This is so eff-ing juicy, I can’t get over it!

Remember the blog post I wrote in March called, “What Does It Cost To Construct A Condo In 2018?”

Well the impetus for that post was the absurd amount of fees that our various levels of governments charge on condominiums, and my theory that this is the #1 driver of real estate prices in the city of Toronto.

Consider me feeling vindicated!

The sub-headline for the above article reads:

“Industry report shows government fees on a new, single-detached home in the GTA was about $186,300, or 22% of the full price, and it’s even more for a condo.”

Well, what did you expect?

Monday’s blog post about financial literacy spawned some excellent comments and insight, but the one I found the most intriguing was this one:

“Why practice financial literacy when the world (governments) is run in such a financially irresponsible manner? I truly ask this why would someone do this if there is no near and/or immediate near consequence?”

No kidding.

I make no bones about the fact that I’m a fiscal conservative, and even though we’re not supposed to talk about religion, money, and politics, I’ll go on record saying that I vote Conservative in elections.  But I’m also loud when it comes to the amount of money our government taxes us, and how they spend it.

Trudeau’s swarm of new auditors are like Donnie Brasco’s pals, sitting around a table talking about who they got their hooks into.  Lefty Ruggerio knows a maintenance guy at Laguardia who’s boosting shipments of car stereos, but CRA Auditor #24879 is going after a convenience store owner for an extra $2,200 in reassessments.

Off topic here, and I’m sorry, but read this:

“What happens when you offer ‘basic income’ for not working? People stop working”

And this:

“No wonder Canadian politicians are so popular.

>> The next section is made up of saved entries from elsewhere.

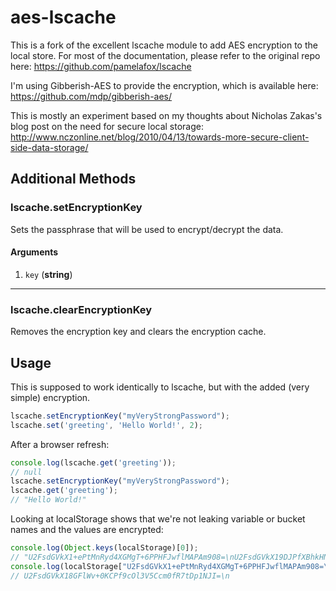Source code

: aes-lscache
===============================
This is a fork of the excellent lscache module to add AES encryption to the local store. For most of the documentation, please refer to the original repo here:
https://github.com/pamelafox/lscache

I'm using Gibberish-AES to provide the encryption, which is available here:
https://github.com/mdp/gibberish-aes/

This is mostly an experiment based on my thoughts about Nicholas Zakas's blog post on the need for secure local storage:
http://www.nczonline.net/blog/2010/04/13/towards-more-secure-client-side-data-storage/

Additional Methods
-------

### lscache.setEncryptionKey
Sets the passphrase that will be used to encrypt/decrypt the data.
#### Arguments
1. `key` (**string**)

* * *

### lscache.clearEncryptionKey
Removes the encryption key and clears the encryption cache.

Usage
-------

This is supposed to work identically to lscache, but with the added (very simple) encryption.

```js
lscache.setEncryptionKey("myVeryStrongPassword");
lscache.set('greeting', 'Hello World!', 2);
```

After a browser refresh:

```js
console.log(lscache.get('greeting'));
// null
lscache.setEncryptionKey("myVeryStrongPassword");
lscache.get('greeting');
// "Hello World!"
```

Looking at localStorage shows that we're not leaking variable or bucket names and the values are encrypted:
```js
console.log(Object.keys(localStorage)[0]);
// "U2FsdGVkX1+ePtMnRyd4XGMgT+6PPHFJwflMAPAm908=\nU2FsdGVkX19DJPfXBhkHNWqOe4eZjjU6jqbRH9Nssjg=\nU2FsdGVkX1+wCOwnYu8kW5cL3PtLDfuM6ZbcqIqzFB9orHCIR13okZxEWYBf7HzG\n"
console.log(localStorage["U2FsdGVkX1+ePtMnRyd4XGMgT+6PPHFJwflMAPAm908=\nU2FsdGVkX19DJPfXBhkHNWqOe4eZjjU6jqbRH9Nssjg=\nU2FsdGVkX1+wCOwnYu8kW5cL3PtLDfuM6ZbcqIqzFB9orHCIR13okZxEWYBf7HzG\n"]);
// U2FsdGVkX18GFlWv+0KCPf9cOl3V5Ccm0fR7tDp1NJI=\n
```

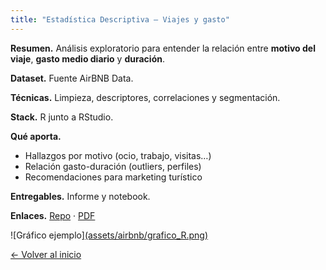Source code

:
 ```yaml
---
title: "Estadística Descriptiva — Viajes y gasto"
---
```


**Resumen.** Análisis exploratorio para entender la relación entre **motivo del viaje**, **gasto medio diario** y **duración**.

**Dataset.** Fuente AirBNB Data.

**Técnicas.** Limpieza, descriptores, correlaciones y segmentación.  

**Stack.** R junto a RStudio.

**Qué aporta.**
- Hallazgos por motivo (ocio, trabajo, visitas…)
- Relación gasto-duración (outliers, perfiles)
- Recomendaciones para marketing turístico

**Entregables.** Informe y notebook.

**Enlaces.** [Repo](/assets/airbnb/Estadística_descriptiva_alojamientos.R) · [PDF](assets/airbnb/Estadistica_descriptiva_informe.pdf) 

![Gráfico ejemplo][(assets/airbnb/grafico_R.png)](https://github.com/susibrg/susibrg.github.io/blob/main/assets/airbnb/grafico_R.png?raw=true)


[← Volver al inicio](/)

They keep giving away ‘free’ stuff”

I could go on here, but I’m already off on a tangent.

I believe that the role of a government is not to do what is best for the people.  It is not to guide, lead, and deliver.  It’s not to promote the general welfare of the people.

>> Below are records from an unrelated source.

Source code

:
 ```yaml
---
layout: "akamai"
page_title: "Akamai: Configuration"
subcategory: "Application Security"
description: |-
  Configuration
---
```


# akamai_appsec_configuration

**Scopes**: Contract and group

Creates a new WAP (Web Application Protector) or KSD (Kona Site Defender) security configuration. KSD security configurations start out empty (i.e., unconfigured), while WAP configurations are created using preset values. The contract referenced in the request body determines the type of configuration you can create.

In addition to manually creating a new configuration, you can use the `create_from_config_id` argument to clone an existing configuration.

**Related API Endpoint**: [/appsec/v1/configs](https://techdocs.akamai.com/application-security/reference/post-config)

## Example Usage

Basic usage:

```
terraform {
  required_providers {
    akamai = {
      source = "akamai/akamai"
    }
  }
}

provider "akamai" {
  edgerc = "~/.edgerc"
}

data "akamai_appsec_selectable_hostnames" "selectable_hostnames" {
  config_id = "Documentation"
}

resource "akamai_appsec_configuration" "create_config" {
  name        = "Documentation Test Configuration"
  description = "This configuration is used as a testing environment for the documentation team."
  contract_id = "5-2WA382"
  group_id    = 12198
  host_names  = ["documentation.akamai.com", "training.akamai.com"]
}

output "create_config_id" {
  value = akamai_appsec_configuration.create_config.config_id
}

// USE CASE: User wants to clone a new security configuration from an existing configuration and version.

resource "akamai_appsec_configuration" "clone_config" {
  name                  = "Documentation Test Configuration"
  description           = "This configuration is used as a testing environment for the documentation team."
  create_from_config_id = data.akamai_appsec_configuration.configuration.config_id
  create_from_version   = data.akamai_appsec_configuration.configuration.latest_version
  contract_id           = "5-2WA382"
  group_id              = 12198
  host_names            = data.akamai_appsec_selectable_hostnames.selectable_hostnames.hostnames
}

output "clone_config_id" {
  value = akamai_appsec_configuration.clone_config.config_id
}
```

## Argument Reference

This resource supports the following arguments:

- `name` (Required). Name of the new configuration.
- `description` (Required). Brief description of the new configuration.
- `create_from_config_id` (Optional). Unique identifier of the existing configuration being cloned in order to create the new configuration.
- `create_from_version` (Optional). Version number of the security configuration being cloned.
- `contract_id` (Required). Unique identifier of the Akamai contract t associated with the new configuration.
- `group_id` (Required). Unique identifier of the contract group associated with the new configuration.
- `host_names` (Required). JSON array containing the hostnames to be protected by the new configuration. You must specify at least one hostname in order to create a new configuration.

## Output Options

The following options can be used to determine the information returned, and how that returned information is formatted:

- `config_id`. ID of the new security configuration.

The true role of government is to stay in power.

And to stay in power, or win power, you need to win votes, and that means giving people things and spending money.

As our parents told us, “Money does not grow on trees.”  It grows inside the pockets of tax-paying Canadians.

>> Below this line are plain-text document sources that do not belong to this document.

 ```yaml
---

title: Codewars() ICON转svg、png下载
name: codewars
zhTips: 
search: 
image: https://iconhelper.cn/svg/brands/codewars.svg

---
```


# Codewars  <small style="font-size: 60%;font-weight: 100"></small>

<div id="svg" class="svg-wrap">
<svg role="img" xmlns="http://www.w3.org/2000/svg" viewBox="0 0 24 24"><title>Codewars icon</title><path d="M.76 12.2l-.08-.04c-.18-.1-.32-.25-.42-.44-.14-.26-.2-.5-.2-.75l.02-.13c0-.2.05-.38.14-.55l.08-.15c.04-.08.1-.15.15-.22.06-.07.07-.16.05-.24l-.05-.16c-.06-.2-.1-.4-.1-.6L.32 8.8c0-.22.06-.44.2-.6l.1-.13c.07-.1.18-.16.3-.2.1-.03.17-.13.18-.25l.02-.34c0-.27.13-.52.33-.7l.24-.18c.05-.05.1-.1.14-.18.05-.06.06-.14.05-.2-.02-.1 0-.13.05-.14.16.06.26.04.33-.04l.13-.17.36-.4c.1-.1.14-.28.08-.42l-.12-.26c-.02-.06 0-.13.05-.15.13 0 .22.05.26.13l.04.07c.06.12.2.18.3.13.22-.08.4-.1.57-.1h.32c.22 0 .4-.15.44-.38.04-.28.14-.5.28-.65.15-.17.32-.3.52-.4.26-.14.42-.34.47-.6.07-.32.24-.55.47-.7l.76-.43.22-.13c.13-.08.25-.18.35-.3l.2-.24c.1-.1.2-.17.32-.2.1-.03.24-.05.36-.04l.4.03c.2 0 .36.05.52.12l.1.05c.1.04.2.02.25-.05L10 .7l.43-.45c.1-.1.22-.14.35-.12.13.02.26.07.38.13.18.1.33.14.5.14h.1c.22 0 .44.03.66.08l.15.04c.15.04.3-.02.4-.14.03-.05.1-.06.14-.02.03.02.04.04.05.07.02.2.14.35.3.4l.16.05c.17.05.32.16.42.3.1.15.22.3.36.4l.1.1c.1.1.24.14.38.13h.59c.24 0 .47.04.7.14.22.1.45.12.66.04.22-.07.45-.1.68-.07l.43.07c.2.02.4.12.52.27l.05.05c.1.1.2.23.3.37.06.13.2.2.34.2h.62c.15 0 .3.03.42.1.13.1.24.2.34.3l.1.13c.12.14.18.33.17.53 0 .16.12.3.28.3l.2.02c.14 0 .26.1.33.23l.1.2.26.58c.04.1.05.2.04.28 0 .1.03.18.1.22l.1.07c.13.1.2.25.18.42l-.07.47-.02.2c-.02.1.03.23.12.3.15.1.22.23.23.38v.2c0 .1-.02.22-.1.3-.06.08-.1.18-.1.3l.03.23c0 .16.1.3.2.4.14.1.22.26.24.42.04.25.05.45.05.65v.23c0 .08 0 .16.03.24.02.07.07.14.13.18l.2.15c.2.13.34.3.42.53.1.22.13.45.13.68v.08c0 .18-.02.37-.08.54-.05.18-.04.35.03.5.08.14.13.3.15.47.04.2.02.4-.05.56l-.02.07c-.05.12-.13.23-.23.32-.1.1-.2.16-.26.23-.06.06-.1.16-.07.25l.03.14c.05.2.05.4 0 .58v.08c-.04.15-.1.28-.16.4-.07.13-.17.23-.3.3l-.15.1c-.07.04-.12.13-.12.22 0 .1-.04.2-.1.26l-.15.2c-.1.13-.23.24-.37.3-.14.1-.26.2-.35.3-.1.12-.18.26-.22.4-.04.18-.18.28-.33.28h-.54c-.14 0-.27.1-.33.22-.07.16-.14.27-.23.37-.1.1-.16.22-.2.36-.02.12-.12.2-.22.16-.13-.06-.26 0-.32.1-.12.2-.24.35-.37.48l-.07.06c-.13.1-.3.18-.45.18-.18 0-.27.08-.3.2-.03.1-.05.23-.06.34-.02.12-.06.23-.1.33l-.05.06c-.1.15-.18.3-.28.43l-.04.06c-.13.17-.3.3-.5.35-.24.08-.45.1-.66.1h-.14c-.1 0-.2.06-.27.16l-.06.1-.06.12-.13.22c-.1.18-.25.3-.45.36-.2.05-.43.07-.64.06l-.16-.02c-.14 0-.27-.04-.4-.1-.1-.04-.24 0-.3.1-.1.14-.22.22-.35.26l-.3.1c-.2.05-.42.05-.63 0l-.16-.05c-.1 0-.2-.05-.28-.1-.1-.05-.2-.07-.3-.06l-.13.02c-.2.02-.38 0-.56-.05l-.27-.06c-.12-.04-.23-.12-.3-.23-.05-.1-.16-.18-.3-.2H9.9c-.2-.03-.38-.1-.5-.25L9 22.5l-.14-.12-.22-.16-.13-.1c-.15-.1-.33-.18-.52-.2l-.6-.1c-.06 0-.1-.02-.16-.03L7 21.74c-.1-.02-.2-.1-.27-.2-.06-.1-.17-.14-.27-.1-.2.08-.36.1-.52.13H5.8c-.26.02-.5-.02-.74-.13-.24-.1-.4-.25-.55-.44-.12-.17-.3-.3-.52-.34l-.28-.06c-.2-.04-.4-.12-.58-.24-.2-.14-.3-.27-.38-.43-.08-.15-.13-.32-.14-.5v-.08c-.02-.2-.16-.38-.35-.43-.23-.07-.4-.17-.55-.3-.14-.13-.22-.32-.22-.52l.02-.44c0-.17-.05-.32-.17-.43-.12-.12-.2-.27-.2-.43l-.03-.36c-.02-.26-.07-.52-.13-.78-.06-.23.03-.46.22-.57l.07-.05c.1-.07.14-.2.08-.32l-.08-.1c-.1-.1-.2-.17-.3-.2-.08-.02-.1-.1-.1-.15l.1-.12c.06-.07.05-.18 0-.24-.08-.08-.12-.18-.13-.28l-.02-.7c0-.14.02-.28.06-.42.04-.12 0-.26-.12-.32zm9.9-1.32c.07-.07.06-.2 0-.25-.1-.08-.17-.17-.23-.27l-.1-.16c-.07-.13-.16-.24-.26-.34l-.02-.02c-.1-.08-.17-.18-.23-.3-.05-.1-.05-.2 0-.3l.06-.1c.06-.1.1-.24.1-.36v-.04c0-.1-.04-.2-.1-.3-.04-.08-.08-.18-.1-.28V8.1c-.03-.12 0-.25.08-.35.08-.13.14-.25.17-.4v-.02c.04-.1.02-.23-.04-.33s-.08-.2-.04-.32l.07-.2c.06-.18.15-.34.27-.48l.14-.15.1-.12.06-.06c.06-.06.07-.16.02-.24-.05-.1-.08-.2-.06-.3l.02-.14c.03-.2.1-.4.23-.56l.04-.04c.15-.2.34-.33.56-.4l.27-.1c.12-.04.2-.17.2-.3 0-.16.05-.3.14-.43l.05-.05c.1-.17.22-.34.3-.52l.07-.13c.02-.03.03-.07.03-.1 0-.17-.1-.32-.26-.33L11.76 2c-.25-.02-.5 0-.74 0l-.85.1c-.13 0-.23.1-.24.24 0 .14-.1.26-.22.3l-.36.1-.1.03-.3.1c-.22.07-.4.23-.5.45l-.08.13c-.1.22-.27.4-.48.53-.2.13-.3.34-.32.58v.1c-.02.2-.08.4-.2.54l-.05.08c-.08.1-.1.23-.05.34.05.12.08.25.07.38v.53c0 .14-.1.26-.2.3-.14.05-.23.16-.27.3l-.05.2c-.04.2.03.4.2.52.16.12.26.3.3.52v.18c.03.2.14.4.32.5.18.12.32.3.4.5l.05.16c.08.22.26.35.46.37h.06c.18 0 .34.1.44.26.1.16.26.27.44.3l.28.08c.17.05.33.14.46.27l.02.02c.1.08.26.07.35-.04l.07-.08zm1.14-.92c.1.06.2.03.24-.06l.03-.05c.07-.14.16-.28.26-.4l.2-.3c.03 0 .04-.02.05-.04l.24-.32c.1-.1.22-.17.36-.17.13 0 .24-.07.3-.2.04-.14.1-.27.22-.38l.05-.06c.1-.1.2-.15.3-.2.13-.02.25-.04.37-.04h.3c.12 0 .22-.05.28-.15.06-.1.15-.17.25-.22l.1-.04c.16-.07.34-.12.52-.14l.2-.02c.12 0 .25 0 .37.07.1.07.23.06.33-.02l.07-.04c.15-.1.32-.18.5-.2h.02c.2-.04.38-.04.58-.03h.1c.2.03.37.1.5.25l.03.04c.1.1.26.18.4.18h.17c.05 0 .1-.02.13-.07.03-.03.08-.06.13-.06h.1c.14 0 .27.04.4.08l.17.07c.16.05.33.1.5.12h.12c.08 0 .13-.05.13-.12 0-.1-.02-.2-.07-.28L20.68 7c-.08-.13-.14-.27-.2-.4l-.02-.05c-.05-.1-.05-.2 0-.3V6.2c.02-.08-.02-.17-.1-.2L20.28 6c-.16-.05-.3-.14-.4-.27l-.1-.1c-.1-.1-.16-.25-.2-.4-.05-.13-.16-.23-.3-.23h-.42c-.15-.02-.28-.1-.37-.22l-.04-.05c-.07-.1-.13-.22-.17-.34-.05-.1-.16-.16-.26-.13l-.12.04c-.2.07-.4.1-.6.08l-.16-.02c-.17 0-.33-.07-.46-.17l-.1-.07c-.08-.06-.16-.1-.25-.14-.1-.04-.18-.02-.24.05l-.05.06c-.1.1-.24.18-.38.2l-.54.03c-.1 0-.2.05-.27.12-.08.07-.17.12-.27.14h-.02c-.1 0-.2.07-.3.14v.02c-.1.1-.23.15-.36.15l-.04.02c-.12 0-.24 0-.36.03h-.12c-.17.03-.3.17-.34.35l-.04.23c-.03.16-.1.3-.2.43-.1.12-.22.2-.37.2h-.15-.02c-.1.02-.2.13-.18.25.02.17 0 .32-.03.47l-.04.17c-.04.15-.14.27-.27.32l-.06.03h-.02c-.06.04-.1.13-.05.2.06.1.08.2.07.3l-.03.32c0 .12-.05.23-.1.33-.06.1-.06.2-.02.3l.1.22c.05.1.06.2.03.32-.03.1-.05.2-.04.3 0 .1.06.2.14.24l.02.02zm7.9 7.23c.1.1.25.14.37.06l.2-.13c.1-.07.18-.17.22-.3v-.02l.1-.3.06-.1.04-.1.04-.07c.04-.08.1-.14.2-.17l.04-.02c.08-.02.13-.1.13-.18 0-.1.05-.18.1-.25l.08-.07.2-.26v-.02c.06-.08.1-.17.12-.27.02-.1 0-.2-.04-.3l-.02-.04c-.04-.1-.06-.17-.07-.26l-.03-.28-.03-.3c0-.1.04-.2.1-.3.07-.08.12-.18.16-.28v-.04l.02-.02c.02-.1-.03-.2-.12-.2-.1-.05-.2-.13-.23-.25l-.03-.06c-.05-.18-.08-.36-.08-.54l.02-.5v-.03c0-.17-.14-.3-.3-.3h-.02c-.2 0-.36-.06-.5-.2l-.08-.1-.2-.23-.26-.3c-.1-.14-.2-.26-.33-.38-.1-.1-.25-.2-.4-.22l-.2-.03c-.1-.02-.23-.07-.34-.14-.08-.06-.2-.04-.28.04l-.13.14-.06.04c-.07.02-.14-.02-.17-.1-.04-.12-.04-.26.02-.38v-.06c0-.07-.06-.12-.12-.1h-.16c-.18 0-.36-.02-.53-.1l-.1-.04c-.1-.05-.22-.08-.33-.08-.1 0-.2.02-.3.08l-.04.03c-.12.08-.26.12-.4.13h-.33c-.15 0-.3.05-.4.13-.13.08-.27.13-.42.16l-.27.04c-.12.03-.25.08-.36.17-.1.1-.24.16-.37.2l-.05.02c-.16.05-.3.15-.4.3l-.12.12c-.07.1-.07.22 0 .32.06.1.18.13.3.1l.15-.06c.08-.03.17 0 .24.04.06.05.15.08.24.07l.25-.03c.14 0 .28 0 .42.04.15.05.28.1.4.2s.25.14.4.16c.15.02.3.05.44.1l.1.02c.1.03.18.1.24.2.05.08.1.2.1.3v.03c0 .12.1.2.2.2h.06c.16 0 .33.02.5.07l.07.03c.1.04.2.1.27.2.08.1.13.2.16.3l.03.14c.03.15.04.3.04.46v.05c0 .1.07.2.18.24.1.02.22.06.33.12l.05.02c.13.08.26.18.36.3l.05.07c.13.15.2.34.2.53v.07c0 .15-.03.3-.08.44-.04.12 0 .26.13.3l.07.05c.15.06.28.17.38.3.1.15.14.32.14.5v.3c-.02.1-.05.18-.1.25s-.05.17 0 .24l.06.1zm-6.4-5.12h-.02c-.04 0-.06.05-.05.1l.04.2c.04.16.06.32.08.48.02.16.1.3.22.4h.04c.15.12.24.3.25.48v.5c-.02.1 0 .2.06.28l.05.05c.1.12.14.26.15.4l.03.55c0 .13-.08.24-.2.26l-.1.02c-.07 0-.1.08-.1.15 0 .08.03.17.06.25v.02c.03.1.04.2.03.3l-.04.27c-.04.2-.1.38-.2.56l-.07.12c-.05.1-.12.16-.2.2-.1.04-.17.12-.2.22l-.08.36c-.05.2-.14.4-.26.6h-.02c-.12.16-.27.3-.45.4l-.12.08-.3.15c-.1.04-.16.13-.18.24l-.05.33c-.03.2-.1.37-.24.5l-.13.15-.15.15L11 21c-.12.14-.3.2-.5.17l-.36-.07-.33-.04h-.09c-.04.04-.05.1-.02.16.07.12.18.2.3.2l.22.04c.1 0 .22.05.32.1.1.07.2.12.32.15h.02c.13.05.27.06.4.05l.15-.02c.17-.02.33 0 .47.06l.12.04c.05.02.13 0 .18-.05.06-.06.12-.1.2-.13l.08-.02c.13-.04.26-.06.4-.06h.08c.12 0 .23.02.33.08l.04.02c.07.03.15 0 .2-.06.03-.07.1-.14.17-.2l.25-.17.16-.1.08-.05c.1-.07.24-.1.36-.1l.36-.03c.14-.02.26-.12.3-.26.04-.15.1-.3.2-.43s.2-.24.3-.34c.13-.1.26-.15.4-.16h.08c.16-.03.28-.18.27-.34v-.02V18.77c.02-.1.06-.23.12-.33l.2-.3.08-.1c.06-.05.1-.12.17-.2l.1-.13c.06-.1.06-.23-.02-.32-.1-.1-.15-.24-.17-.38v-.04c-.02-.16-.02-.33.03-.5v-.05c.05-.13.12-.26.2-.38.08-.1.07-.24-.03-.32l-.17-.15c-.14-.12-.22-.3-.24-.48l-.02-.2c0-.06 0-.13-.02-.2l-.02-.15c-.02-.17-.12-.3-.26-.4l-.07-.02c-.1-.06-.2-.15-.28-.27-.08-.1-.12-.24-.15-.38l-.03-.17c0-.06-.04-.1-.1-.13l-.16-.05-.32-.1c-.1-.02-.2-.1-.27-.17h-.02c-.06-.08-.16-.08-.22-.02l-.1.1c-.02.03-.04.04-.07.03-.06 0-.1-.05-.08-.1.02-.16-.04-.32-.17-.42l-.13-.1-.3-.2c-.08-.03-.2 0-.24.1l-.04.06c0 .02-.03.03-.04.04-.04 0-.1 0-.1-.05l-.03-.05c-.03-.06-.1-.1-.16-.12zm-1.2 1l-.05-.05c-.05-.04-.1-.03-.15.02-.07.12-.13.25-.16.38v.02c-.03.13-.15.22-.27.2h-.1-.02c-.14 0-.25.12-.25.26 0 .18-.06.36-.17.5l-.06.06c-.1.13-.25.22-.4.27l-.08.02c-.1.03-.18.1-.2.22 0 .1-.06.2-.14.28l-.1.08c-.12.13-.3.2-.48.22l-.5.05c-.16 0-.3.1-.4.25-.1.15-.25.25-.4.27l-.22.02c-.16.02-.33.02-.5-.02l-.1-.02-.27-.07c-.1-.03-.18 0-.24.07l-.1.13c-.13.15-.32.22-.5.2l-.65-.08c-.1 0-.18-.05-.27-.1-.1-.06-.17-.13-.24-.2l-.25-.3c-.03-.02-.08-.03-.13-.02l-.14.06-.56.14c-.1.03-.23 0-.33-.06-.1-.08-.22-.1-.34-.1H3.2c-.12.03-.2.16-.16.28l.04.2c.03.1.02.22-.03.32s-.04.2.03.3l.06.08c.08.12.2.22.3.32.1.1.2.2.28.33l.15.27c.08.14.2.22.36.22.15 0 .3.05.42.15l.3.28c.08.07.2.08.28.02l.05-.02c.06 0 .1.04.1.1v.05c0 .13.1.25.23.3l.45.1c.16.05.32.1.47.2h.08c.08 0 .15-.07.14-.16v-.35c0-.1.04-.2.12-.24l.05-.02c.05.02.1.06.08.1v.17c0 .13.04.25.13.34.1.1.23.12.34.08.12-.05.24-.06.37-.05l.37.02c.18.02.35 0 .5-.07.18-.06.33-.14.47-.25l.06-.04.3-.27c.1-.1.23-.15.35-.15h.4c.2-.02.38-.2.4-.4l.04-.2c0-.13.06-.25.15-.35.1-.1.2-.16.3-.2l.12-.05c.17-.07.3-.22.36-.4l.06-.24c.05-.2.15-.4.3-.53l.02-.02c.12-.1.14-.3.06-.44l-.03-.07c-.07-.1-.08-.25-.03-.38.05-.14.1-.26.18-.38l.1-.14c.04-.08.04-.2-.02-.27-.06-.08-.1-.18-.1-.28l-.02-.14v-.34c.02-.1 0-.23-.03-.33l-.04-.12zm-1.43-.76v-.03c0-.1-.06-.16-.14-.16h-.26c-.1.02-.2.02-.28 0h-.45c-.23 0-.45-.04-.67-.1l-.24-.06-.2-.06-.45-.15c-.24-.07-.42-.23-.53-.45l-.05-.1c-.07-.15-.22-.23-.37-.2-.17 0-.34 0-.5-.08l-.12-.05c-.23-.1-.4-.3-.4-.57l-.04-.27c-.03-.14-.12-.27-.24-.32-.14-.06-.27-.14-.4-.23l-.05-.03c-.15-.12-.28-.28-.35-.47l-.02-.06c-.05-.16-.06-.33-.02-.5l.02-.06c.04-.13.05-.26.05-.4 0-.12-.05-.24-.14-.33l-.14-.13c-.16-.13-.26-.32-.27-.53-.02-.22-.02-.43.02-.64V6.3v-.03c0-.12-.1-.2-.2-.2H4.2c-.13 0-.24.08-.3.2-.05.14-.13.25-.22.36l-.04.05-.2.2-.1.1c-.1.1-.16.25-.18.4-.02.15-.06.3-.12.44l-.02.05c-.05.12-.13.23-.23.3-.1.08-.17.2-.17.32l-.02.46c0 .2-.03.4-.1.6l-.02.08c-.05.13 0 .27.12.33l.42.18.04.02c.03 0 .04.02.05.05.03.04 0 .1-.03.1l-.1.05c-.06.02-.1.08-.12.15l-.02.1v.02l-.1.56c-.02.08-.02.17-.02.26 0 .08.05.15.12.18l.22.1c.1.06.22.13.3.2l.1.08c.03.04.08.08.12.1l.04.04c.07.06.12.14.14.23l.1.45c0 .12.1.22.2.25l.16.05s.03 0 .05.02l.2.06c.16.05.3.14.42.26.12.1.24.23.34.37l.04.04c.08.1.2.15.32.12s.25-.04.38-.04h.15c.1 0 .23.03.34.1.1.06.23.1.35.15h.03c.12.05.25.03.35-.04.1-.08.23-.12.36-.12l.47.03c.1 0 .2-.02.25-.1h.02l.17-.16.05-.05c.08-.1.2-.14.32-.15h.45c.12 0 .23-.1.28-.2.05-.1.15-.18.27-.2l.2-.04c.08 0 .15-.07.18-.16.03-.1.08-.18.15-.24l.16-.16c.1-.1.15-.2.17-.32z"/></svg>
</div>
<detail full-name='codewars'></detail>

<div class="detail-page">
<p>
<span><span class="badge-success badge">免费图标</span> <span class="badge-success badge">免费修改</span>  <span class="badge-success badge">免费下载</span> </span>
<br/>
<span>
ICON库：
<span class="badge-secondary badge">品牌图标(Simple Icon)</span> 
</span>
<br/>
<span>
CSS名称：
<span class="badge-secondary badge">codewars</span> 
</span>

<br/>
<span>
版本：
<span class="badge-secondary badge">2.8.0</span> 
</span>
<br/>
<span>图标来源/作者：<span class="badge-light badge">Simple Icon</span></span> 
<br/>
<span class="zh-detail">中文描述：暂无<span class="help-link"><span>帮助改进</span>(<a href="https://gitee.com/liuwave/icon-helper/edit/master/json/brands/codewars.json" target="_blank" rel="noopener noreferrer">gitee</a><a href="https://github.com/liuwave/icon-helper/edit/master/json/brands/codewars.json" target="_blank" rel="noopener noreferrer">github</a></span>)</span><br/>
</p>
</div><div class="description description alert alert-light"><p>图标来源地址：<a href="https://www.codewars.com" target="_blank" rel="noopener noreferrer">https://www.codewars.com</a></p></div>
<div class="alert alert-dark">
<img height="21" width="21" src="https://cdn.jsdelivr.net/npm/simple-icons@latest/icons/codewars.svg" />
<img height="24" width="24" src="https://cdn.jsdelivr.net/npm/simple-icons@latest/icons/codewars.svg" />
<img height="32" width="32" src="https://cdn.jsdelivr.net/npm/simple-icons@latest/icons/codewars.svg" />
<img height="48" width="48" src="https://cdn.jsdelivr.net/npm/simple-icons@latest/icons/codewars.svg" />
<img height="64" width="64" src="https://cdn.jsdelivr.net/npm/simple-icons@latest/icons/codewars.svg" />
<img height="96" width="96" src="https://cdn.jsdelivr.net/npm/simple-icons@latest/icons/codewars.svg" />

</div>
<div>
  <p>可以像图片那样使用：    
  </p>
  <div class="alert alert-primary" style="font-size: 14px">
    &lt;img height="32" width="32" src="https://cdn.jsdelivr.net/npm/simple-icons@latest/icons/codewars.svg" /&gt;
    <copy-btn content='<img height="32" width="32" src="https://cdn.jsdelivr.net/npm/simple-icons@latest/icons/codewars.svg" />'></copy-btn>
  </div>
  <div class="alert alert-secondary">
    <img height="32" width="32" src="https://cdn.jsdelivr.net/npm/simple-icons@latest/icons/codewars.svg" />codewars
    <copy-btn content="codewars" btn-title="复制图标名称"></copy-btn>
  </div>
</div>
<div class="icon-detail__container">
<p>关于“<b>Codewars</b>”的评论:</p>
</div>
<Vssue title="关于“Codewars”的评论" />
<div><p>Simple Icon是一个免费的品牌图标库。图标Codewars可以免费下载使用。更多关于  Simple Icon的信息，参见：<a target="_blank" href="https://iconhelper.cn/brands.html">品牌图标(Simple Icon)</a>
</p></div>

As Monday’s commenter wrote, governments around the world are running insurmountable budget deficits, and spending money like it’s going out of style.  All this money has to come from somewhere, so why in the world should we be surprised to hear that the government is primarily responsible for running up the price of Toronto real estate?

Not the evil foreign buyer, not the well-off speculator, not the millennials with their parents’ money, not the greedy real estate agents, but the governments, who are responsible for almost a quarter of the price of a new home.

“Doug Ford plans to open up ‘big chunk’ of Greenbelt for development”
April 30th, 2018

From the moment I read this headline, I knew this wasn’t going to be the end of the story.

In fact, I figured Kathleen Wynne probably saw this as her only real opportunity to get back into the race.

I thought it would get dirty, but so far other than Wynne saying that Ford would make the greenbelt “swiss cheese,” I’m surprised at how clean it’s been.

The left-wing Toronto Star jumped on board with this headline:

“Doug Ford assured developers he plans to open up Greenbelt to housing development”
Toronto Star
April 30th, 2018

The Star all but left out the part about him putting cute puppies in a wheat-thresher, and handing out “razor-apples” on Halloween…

For what it’s worth – I don’t like Doug Ford.  As a person, or as a politician.  But I despise the Liberals, and the NDP is completely redundant since the Liberals are actually more leftist than the NDP, so what the hell choice to we have?

As for the saga, it continues:

“Doug Ford reverses course on Greenbelt development after public backlash”
Globe & Mail
May 1st, 2018

Good for him, at least he’s listening to the public.  Which is more than I can say for Ms. Wynne.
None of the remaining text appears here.